This suggests to me that you're not getting the point: The Court owed fealty to the Constitution, not to its own precedents.
Some precedents will be consistent with the Constitution, they should be upheld; But not because they are precedents, because upholding them is upholding the Constitution.
Some precedents will be inconsistent with the Constitution, they should be overturned; But not because they are precedents, because overturning them is upholding the Constitution.
And, I guess, some will fall somewhere in between; Plausibly consistent with the Constitution, but there are other plausible readings. Here, precedent might serve as a tie breaker between alternate admissible readings.

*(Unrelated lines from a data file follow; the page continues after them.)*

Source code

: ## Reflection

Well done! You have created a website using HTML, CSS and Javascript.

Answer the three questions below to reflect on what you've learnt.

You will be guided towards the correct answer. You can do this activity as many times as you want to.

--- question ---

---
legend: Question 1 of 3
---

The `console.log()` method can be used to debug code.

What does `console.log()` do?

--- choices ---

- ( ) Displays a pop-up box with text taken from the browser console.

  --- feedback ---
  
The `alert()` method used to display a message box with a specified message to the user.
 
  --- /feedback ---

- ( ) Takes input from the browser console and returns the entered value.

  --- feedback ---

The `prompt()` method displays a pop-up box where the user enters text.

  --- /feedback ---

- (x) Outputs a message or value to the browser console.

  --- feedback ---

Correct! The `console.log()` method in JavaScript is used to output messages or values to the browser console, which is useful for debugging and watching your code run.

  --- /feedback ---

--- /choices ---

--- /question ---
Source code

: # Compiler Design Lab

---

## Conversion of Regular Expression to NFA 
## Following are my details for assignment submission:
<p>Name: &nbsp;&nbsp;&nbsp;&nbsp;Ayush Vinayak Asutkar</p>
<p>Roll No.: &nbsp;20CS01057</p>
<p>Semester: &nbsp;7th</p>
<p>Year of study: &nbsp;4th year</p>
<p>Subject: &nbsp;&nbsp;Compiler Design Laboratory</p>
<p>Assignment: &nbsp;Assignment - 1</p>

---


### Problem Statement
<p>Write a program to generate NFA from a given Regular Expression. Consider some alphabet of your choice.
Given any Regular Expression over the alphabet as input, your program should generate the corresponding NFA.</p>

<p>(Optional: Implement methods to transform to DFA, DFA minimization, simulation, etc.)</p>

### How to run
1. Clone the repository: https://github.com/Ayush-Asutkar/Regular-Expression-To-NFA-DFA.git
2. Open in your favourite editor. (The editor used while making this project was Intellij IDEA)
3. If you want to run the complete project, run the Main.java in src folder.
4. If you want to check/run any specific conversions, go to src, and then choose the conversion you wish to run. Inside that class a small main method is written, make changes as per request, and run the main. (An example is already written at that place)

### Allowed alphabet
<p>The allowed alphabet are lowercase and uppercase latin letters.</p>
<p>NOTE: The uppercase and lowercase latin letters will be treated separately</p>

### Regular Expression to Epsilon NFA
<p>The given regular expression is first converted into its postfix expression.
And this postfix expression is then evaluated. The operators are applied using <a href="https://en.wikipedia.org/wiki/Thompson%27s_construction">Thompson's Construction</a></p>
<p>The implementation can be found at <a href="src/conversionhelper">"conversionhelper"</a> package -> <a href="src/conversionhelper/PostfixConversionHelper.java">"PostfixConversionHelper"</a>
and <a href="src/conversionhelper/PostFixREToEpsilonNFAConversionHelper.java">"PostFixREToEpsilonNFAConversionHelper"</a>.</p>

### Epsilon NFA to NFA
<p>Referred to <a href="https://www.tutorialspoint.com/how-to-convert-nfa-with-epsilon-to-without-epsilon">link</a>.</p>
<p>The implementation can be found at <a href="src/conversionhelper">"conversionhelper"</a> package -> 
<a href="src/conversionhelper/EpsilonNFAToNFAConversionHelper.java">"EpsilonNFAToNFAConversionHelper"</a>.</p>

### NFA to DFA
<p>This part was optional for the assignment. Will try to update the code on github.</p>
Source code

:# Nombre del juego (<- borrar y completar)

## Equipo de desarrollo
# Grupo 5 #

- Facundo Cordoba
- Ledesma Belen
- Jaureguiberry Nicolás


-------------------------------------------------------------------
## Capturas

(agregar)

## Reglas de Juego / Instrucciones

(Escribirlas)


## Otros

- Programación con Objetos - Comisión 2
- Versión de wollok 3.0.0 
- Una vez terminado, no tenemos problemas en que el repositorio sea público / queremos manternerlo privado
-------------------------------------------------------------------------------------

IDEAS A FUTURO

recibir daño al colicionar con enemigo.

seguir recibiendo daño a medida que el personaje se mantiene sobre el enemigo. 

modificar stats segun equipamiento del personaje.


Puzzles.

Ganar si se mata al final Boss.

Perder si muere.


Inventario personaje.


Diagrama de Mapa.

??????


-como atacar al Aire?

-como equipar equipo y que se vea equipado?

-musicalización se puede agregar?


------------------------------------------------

But where the Constitution speaks clearly, or clearly is silent, precedent MUST fall before its primacy.
The Court owed fealty to the Constitution, not to its own precedents.
Except that precedents are part of Constitutional jurisprudence. This was intended and understood in the Founding era, is a well known doctrine followed even today.
You may have the overtowering ego to ignore past Justices, but Stare and 8 of the 9 Justices all believe precedent is something not to be overturned based on your personal whims about the Constitution, even if you've decided it 'speaks clearly.'
I suggest you look at the Supreme court's oaths.
1) “I, _________, do solemnly swear (or affirm) that I will support and defend the Constitution of the United States against all enemies, foreign and domestic; that I will bear true faith and allegiance to the same; that I take this obligation freely, without any mental reservation or purpose of evasion; and that I will well and faithfully discharge the duties of the office on which I am about to enter. So help me God.”
2)“I, _________, do solemnly swear (or affirm) that I will administer justice without respect to persons, and do equal right to the poor and to the rich, and that I will faithfully and impartially discharge and perform all the duties incumbent upon me as _________ under the Constitution and laws of the United States. So help me God.”
See any mention of precedent in either?
Sure, precedents are examples of constitutional jurisprudence, which is to say, the work product of judges, concerning the Constitution. The Constitution in all cases is superior to mere precedent. Once the Justices decide a precedent is contrary to it, they're oath bound to overturn it.
The judicial power, as understood both originally and today, includes precedent as part of it's operation.
You have this idiotic revealed faith idea that the Constitution's One And Clear Truth is evident to those of sufficient purity. No - the fact that you let your certainty carry your hot take above all others is a personality flaw you have; it is not part of the Constitution.
Precedent is other smart people who have been institutionally charged with thinking about these problems. Maybe they're wrong - that happens. But deciding you're right just because you are *very very sure* and therefore needn't refer to them? That's not the Constitution being superior, that's just adopting a jurisprudence of personal pride.
It is the essence of men over the law.
You're talking about the judicial power, and I'm talking about the judicial duty.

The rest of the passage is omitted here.